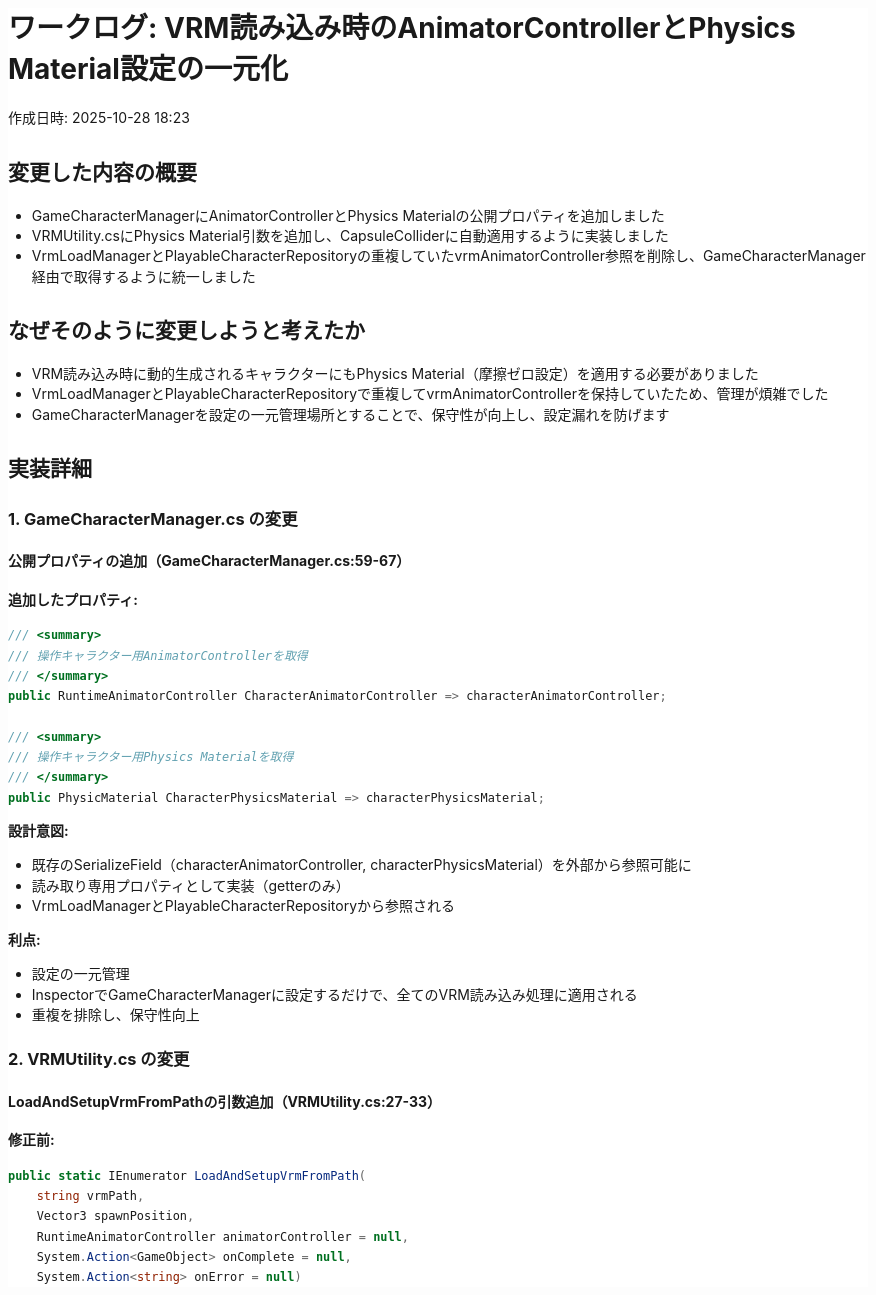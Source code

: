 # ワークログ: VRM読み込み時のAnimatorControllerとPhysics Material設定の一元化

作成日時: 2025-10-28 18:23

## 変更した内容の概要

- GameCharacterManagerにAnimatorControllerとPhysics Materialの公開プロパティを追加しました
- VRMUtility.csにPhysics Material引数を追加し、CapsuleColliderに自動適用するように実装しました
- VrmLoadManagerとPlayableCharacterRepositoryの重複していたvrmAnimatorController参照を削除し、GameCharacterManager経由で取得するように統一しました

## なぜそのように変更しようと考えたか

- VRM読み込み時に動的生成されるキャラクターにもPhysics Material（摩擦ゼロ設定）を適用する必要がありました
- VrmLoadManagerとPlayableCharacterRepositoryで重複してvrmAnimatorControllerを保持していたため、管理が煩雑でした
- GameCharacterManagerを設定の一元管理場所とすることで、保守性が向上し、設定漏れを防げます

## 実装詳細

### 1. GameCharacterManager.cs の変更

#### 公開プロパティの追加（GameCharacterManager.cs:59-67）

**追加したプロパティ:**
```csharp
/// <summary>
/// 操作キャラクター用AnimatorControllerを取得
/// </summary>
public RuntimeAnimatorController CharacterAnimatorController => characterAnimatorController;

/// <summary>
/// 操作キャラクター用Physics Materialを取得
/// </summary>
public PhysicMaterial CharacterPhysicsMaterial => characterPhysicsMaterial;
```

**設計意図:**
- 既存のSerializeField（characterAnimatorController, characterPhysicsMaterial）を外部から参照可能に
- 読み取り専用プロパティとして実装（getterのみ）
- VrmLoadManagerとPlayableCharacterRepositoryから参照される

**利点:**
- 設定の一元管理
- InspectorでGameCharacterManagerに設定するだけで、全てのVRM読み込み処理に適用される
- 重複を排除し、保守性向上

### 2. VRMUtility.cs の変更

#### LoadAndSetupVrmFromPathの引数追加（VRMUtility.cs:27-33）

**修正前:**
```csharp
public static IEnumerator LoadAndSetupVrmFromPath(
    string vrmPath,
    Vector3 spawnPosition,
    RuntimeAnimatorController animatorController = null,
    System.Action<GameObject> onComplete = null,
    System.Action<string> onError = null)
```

********************

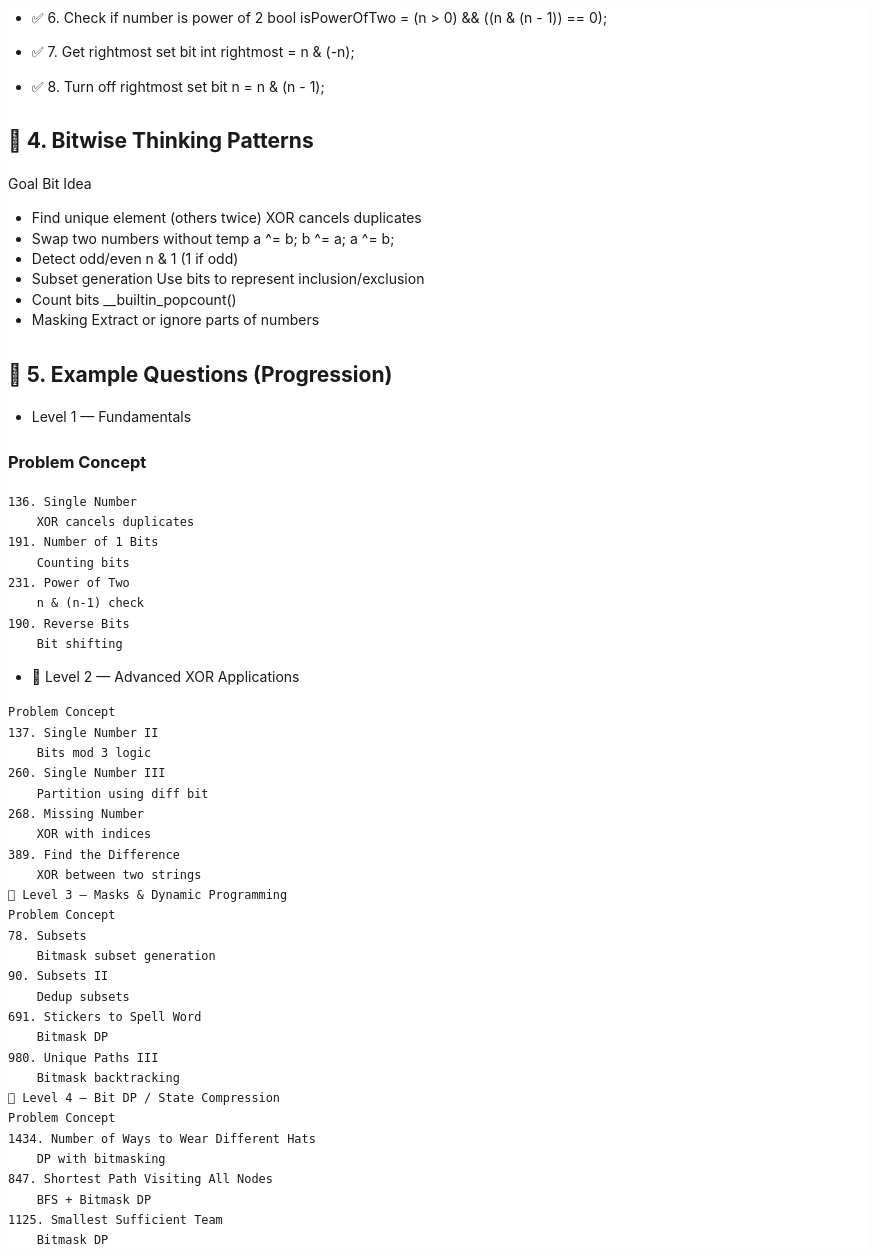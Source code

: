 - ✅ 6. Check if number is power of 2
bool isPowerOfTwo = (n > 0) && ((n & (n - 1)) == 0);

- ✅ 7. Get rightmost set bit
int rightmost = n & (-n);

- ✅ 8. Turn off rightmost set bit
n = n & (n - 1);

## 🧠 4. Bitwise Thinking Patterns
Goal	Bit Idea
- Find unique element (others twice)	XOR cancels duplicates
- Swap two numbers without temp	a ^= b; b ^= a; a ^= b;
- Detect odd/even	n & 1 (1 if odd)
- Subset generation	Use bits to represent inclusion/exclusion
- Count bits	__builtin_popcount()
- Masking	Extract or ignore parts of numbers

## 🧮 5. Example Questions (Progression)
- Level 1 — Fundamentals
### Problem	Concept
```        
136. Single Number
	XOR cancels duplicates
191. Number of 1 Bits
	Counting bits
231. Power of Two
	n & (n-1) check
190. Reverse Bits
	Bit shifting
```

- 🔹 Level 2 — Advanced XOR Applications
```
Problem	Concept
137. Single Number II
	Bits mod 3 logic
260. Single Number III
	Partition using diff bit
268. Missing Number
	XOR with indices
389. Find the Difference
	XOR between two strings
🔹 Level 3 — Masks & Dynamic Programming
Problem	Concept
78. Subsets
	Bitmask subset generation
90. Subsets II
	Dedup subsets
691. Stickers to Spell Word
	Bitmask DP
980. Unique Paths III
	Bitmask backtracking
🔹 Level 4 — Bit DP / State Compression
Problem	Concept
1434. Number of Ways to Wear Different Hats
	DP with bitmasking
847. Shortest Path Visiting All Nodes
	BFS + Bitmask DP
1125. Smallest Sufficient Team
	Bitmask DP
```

********************

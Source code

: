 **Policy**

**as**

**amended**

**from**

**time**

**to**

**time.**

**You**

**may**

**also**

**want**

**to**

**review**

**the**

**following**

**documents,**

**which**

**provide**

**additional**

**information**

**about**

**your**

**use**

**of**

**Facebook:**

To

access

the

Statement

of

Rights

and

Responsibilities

********************

TASK TO CARRY OUT:
Once you find the string "generation" in a line of the records, copy that line.

TASK RESPONSE:
- Subset generation	Use bits to represent inclusion/exclusion
	Bitmask subset generation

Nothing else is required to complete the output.